La primera nota no la dio ni uno en su sitio, en la segunda intentaron todos pillarle el tono al que estaba sentado al lado y en la tercera, cuando aquello ya parecía una pelea de gatos, a mí me dio un ataque de risa que me ahogaba. Supongo que era toda la tensión acumulada durante el día y se me salió por ahí. En primera fila, delante de sus mismísimas narices. Más que “la primavera”, aquello hubiese pasado por ser “el invierno”, porque si la interpretan en el campo en pleno mayo, hacen que los árboles pierdan las hojas y las flores se sequen. Ojo, que yo no les quito mérito a los chavales, que lo del violín debe ser dificilísimo. Apuesto a que yo no acertaría ni a ponérmelo en el hombro. Pero es que aquello sonaba fatal, qué se le va a hacer. Y yo a lo mío, a intentar que nadie notase que estaba ahogándome de la risa en primera fila de un teatro con no menos de 300 ó 400 espectadores. Como sé por experiencia que la mejor forma de que se me pase es morder algo con fuerza, pillé el programa que nos dieron en la entrada y le dejé la mandíbula marcada como para que los de CSI Las Vegas averiguasen hasta mi talla de zapato.

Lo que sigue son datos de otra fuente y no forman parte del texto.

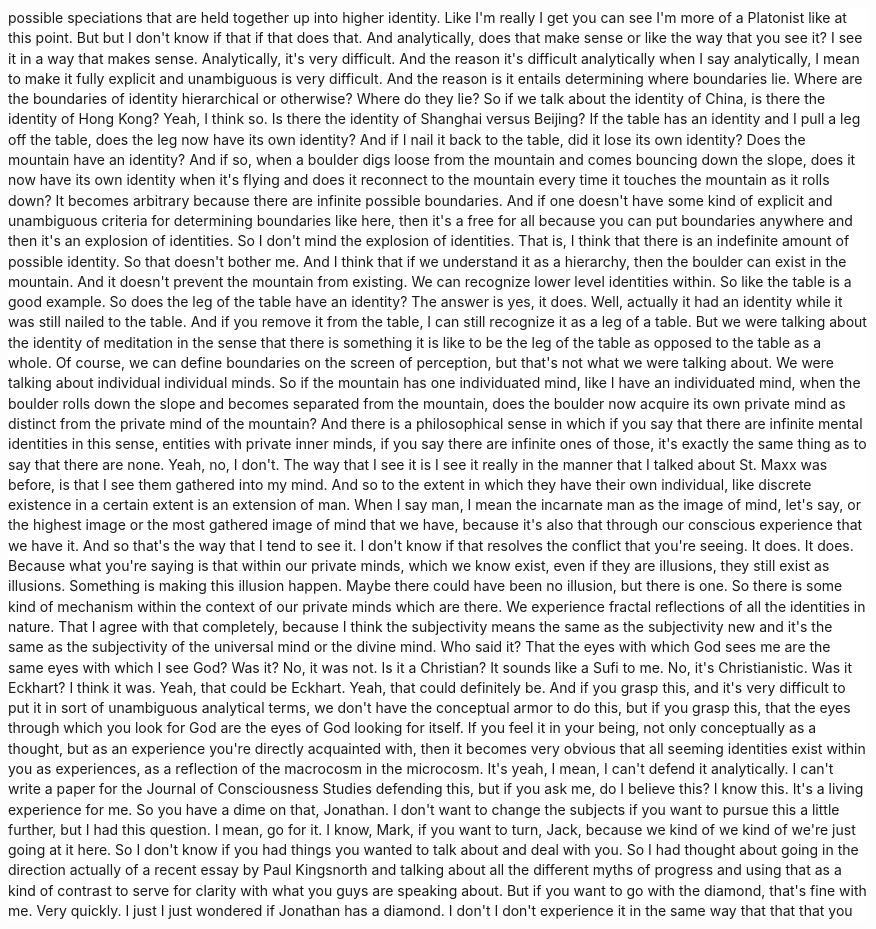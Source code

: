 possible speciations that are held together up into higher identity. Like I'm really I get you can see I'm more of a Platonist like at this point. But but I don't know if that if that does that. And analytically, does that make sense or like the way that you see it? I see it in a way that makes sense. Analytically, it's very difficult. And the reason it's difficult analytically when I say analytically, I mean to make it fully explicit and unambiguous is very difficult. And the reason is it entails determining where boundaries lie. Where are the boundaries of identity hierarchical or otherwise? Where do they lie? So if we talk about the identity of China, is there the identity of Hong Kong? Yeah, I think so. Is there the identity of Shanghai versus Beijing? If the table has an identity and I pull a leg off the table, does the leg now have its own identity? And if I nail it back to the table, did it lose its own identity? Does the mountain have an identity? And if so, when a boulder digs loose from the mountain and comes bouncing down the slope, does it now have its own identity when it's flying and does it reconnect to the mountain every time it touches the mountain as it rolls down? It becomes arbitrary because there are infinite possible boundaries. And if one doesn't have some kind of explicit and unambiguous criteria for determining boundaries like here, then it's a free for all because you can put boundaries anywhere and then it's an explosion of identities. So I don't mind the explosion of identities. That is, I think that there is an indefinite amount of possible identity. So that doesn't bother me. And I think that if we understand it as a hierarchy, then the boulder can exist in the mountain. And it doesn't prevent the mountain from existing. We can recognize lower level identities within. So like the table is a good example. So does the leg of the table have an identity? The answer is yes, it does. Well, actually it had an identity while it was still nailed to the table. And if you remove it from the table, I can still recognize it as a leg of a table. But we were talking about the identity of meditation in the sense that there is something it is like to be the leg of the table as opposed to the table as a whole. Of course, we can define boundaries on the screen of perception, but that's not what we were talking about. We were talking about individual individual minds. So if the mountain has one individuated mind, like I have an individuated mind, when the boulder rolls down the slope and becomes separated from the mountain, does the boulder now acquire its own private mind as distinct from the private mind of the mountain? And there is a philosophical sense in which if you say that there are infinite mental identities in this sense, entities with private inner minds, if you say there are infinite ones of those, it's exactly the same thing as to say that there are none. Yeah, no, I don't. The way that I see it is I see it really in the manner that I talked about St. Maxx was before, is that I see them gathered into my mind. And so to the extent in which they have their own individual, like discrete existence in a certain extent is an extension of man. When I say man, I mean the incarnate man as the image of mind, let's say, or the highest image or the most gathered image of mind that we have, because it's also that through our conscious experience that we have it. And so that's the way that I tend to see it. I don't know if that resolves the conflict that you're seeing. It does. It does. Because what you're saying is that within our private minds, which we know exist, even if they are illusions, they still exist as illusions. Something is making this illusion happen. Maybe there could have been no illusion, but there is one. So there is some kind of mechanism within the context of our private minds which are there. We experience fractal reflections of all the identities in nature. That I agree with that completely, because I think the subjectivity means the same as the subjectivity new and it's the same as the subjectivity of the universal mind or the divine mind. Who said it? That the eyes with which God sees me are the same eyes with which I see God? Was it? No, it was not. Is it a Christian? It sounds like a Sufi to me. No, it's Christianistic. Was it Eckhart? I think it was. Yeah, that could be Eckhart. Yeah, that could definitely be. And if you grasp this, and it's very difficult to put it in sort of unambiguous analytical terms, we don't have the conceptual armor to do this, but if you grasp this, that the eyes through which you look for God are the eyes of God looking for itself. If you feel it in your being, not only conceptually as a thought, but as an experience you're directly acquainted with, then it becomes very obvious that all seeming identities exist within you as experiences, as a reflection of the macrocosm in the microcosm. It's yeah, I mean, I can't defend it analytically. I can't write a paper for the Journal of Consciousness Studies defending this, but if you ask me, do I believe this? I know this. It's a living experience for me. So you have a dime on that, Jonathan. I don't want to change the subjects if you want to pursue this a little further, but I had this question. I mean, go for it. I know, Mark, if you want to turn, Jack, because we kind of we kind of we're just going at it here. So I don't know if you had things you wanted to talk about and deal with you. So I had thought about going in the direction actually of a recent essay by Paul Kingsnorth and talking about all the different myths of progress and using that as a kind of contrast to serve for clarity with what you guys are speaking about. But if you want to go with the diamond, that's fine with me. Very quickly. I just I just wondered if Jonathan has a diamond. I don't I don't experience it in the same way that that that you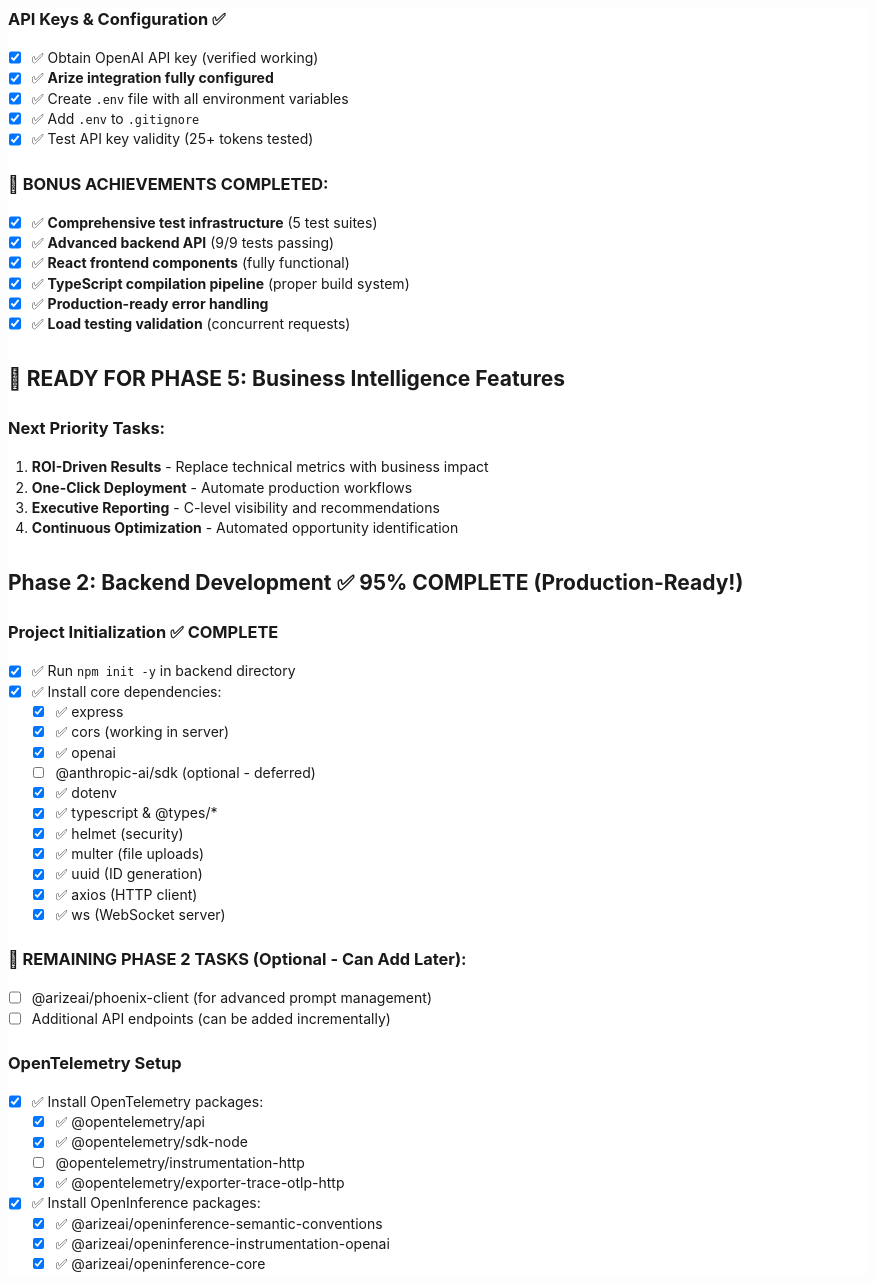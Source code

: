 ### API Keys & Configuration ✅
- [x] ✅ Obtain OpenAI API key (verified working)
- [x] ✅ **Arize integration fully configured**
- [x] ✅ Create `.env` file with all environment variables
- [x] ✅ Add `.env` to `.gitignore`
- [x] ✅ Test API key validity (25+ tokens tested)

### 🎁 **BONUS ACHIEVEMENTS COMPLETED:**
- [x] ✅ **Comprehensive test infrastructure** (5 test suites)
- [x] ✅ **Advanced backend API** (9/9 tests passing)
- [x] ✅ **React frontend components** (fully functional)
- [x] ✅ **TypeScript compilation pipeline** (proper build system)
- [x] ✅ **Production-ready error handling**
- [x] ✅ **Load testing validation** (concurrent requests)

## 🚀 **READY FOR PHASE 5: Business Intelligence Features**

### Next Priority Tasks:
1. **ROI-Driven Results** - Replace technical metrics with business impact
2. **One-Click Deployment** - Automate production workflows
3. **Executive Reporting** - C-level visibility and recommendations
4. **Continuous Optimization** - Automated opportunity identification

## Phase 2: Backend Development ✅ 95% COMPLETE (Production-Ready!)

### Project Initialization ✅ COMPLETE
- [x] ✅ Run `npm init -y` in backend directory
- [x] ✅ Install core dependencies:
  - [x] ✅ express
  - [x] ✅ cors (working in server)
  - [x] ✅ openai
  - [ ] @anthropic-ai/sdk (optional - deferred)
  - [x] ✅ dotenv
  - [x] ✅ typescript & @types/*
  - [x] ✅ helmet (security)
  - [x] ✅ multer (file uploads)
  - [x] ✅ uuid (ID generation)
  - [x] ✅ axios (HTTP client)
  - [x] ✅ ws (WebSocket server)

### 📝 REMAINING PHASE 2 TASKS (Optional - Can Add Later):
- [ ] @arizeai/phoenix-client (for advanced prompt management)
- [ ] Additional API endpoints (can be added incrementally)

### OpenTelemetry Setup
- [x] ✅ Install OpenTelemetry packages:
  - [x] ✅ @opentelemetry/api
  - [x] ✅ @opentelemetry/sdk-node
  - [ ] @opentelemetry/instrumentation-http
  - [x] ✅ @opentelemetry/exporter-trace-otlp-http
- [x] ✅ Install OpenInference packages:
  - [x] ✅ @arizeai/openinference-semantic-conventions
  - [x] ✅ @arizeai/openinference-instrumentation-openai
  - [x] ✅ @arizeai/openinference-core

Mis diez largos minutos me tiré mordiendo el cartón.

A todo esto, la pareja de mediana edad que estaba a mi derecha (y que yo rezaba para que no fuesen los padres de alguno de los perpetrantes), hacía como que no se fijaba en mí. Y después estaba el tema de mi acompañante, que tenía dos opciones: están los que se contagian, aquello va creciendo y acabamos los dos llorando de la risa mientras el acomodador nos invita a irnos (mi padre); y después están los que te miran serios con cara de “tú eres tonto o qué te pasa” y eso te pone más nervioso aún, con lo que no hay forma de parar. En este caso, mi acompañante era de estos últimos, así que me llevó unos diez minutos tranquilizarme. Cuando llegó el final de la pieza, mientras la gente aplaudía, se me acerca y me pregunta que qué me pasa. Yo le digo que ya se lo contaré al salir (por si los de al lado eran los padres de los aprendices de Paganini), a lo que me contesta: “No te estarás riendo de mí, ¿no?”. Y me volvió a dar el ataque…

En fin, que cuando uno se ríe parece que se lo está pasando bien, pero hay veces que es un auténtico sufrimiento, oye.

P.D.: Pensé que cuando en Los Simpson salían los festivales musicales de los colegios, todo formaba parte del tono general de comedia de la serie. Pues no, es cine neorrealista italiano.